连长说,自己一直有这样一个习惯,不管谁站哨,他都会雷打不动地查岗。哨兵就是部队的眼睛,边防线上每时每刻都需要一双聚精会神的眼睛。接着,他提到那次金子站哨的事。
那天凌晨,他查岗一到哨所,军犬就朝着他跑过来,亲昵地围着他打转。他一眼就瞅见金子正举起斧头把一个个木柈子劈开,往锅炉里添。当连长心里正欣慰的时候,突然发现,金子肩膀上啥也没有,他没背枪!连长立时起了个念头,几步攀上哨楼,果然在岗哨旁发现了他的枪。他背上枪又悄悄从哨楼下来,叫醒哨长,吹响紧急集合哨。

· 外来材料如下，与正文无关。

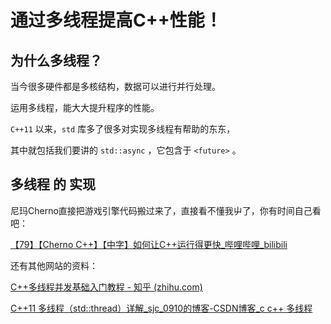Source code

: # 通过多线程提高C++性能！



## 为什么多线程？

当今很多硬件都是多核结构，数据可以进行并行处理。

运用多线程，能大大提升程序的性能。

`C++11` 以来，`std` 库多了很多对实现多线程有帮助的东东，

其中就包括我们要讲的 `std::async` ，它包含于 `<future>` 。 



## 多线程 的 实现

尼玛Cherno直接把游戏引擎代码搬过来了，直接看不懂我屮了，你有时间自己看吧：

[【79】【Cherno C++】【中字】如何让C++运行得更快_哔哩哔哩_bilibili](https://www.bilibili.com/video/BV1UR4y1j7YL?spm_id_from=333.1007.top_right_bar_window_history.content.click)

还有其他网站的资料：

[C++多线程并发基础入门教程 - 知乎 (zhihu.com)](https://zhuanlan.zhihu.com/p/194198073)

[C++11 多线程（std::thread）详解_sjc_0910的博客-CSDN博客_c c++ 多线程](https://blog.csdn.net/sjc_0910/article/details/118861539)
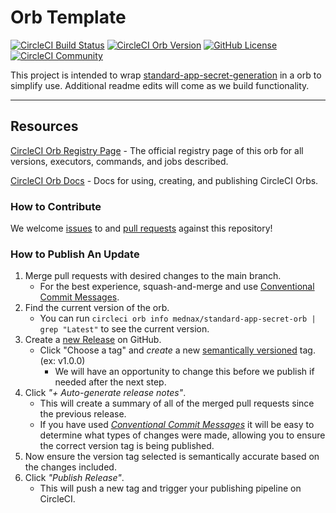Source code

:# Orb Template


[![CircleCI Build Status](https://circleci.com/gh/mednax-it/standard-app-secret-orb.svg?style=shield "CircleCI Build Status")](https://circleci.com/gh/mednax-it/standard-app-secret-orb) [![CircleCI Orb Version](https://badges.circleci.com/orbs/mednax/standard-app-secret-orb.svg)](https://circleci.com/developer/orbs/orb/mednax/standard-app-secret-orb) [![GitHub License](https://img.shields.io/badge/license-MIT-lightgrey.svg)](https://raw.githubusercontent.com/mednax-it/standard-app-secret-orb/master/LICENSE) [![CircleCI Community](https://img.shields.io/badge/community-CircleCI%20Discuss-343434.svg)](https://discuss.circleci.com/c/ecosystem/orbs)



This project is intended to wrap [standard-app-secret-generation](https://github.com/mednax-it/standard-app-secret-generation) in a orb to simplify use.  Additional readme edits will come as we build functionality.

---

## Resources

[CircleCI Orb Registry Page](https://circleci.com/developer/orbs/orb/mednax/standard-app-secret-orb) - The official registry page of this orb for all versions, executors, commands, and jobs described.

[CircleCI Orb Docs](https://circleci.com/docs/orb-intro/#section=configuration) - Docs for using, creating, and publishing CircleCI Orbs.

### How to Contribute

We welcome [issues](https://github.com/mednax-it/standard-app-secret-orb/issues) to and [pull requests](https://github.com/mednax-it/standard-app-secret-orb/pulls) against this repository!

### How to Publish An Update
1. Merge pull requests with desired changes to the main branch.
    - For the best experience, squash-and-merge and use [Conventional Commit Messages](https://conventionalcommits.org/).
2. Find the current version of the orb.
    - You can run `circleci orb info mednax/standard-app-secret-orb | grep "Latest"` to see the current version.
3. Create a [new Release](https://github.com/mednax-it/standard-app-secret-orb/releases/new) on GitHub.
    - Click "Choose a tag" and _create_ a new [semantically versioned](http://semver.org/) tag. (ex: v1.0.0)
      - We will have an opportunity to change this before we publish if needed after the next step.
4.  Click _"+ Auto-generate release notes"_.
    - This will create a summary of all of the merged pull requests since the previous release.
    - If you have used _[Conventional Commit Messages](https://conventionalcommits.org/)_ it will be easy to determine what types of changes were made, allowing you to ensure the correct version tag is being published.
5. Now ensure the version tag selected is semantically accurate based on the changes included.
6. Click _"Publish Release"_.
    - This will push a new tag and trigger your publishing pipeline on CircleCI.
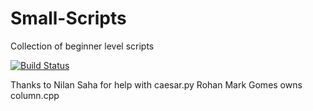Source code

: # Small-Scripts
Collection of beginner level scripts

[![Build Status](https://travis-ci.org/reikdas/Small-Scripts.svg?branch=master)](https://travis-ci.org/reikdas/Small-Scripts)

Thanks to Nilan Saha for help with caesar.py
Rohan Mark Gomes owns column.cpp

当金子在哨楼前集合的时候,他猛然发现自己的枪挂在连长身上,一下傻了眼,低下了头准备挨批。出乎金子预料,连长并没有训他,而是耐心讲解执勤不规范会带来的危险。
火光撕裂了黑夜,也映红了连长和大家的脸。金子记得,那天连长说完后突然蹲下身子给他系鞋带。后来,连长走进哨所,习惯性地把战士放到暖气上烘烤的棉鞋,拿起来仔细检查,一下就注意到金子那双磨平底子的棉鞋。连长把那双鞋递给哨长,什么也没说,沉着脸走了。第二天,连长让哨长给金子捎上来一双新棉鞋。
有那么一阵,连长也许是累了,不再说话,目光穿过密密的白桦树树梢,望向夜空。金子也抬起头,视线中只有不多的几颗星星,但它们异常明亮,就像是闪耀在树梢上的明灯似的。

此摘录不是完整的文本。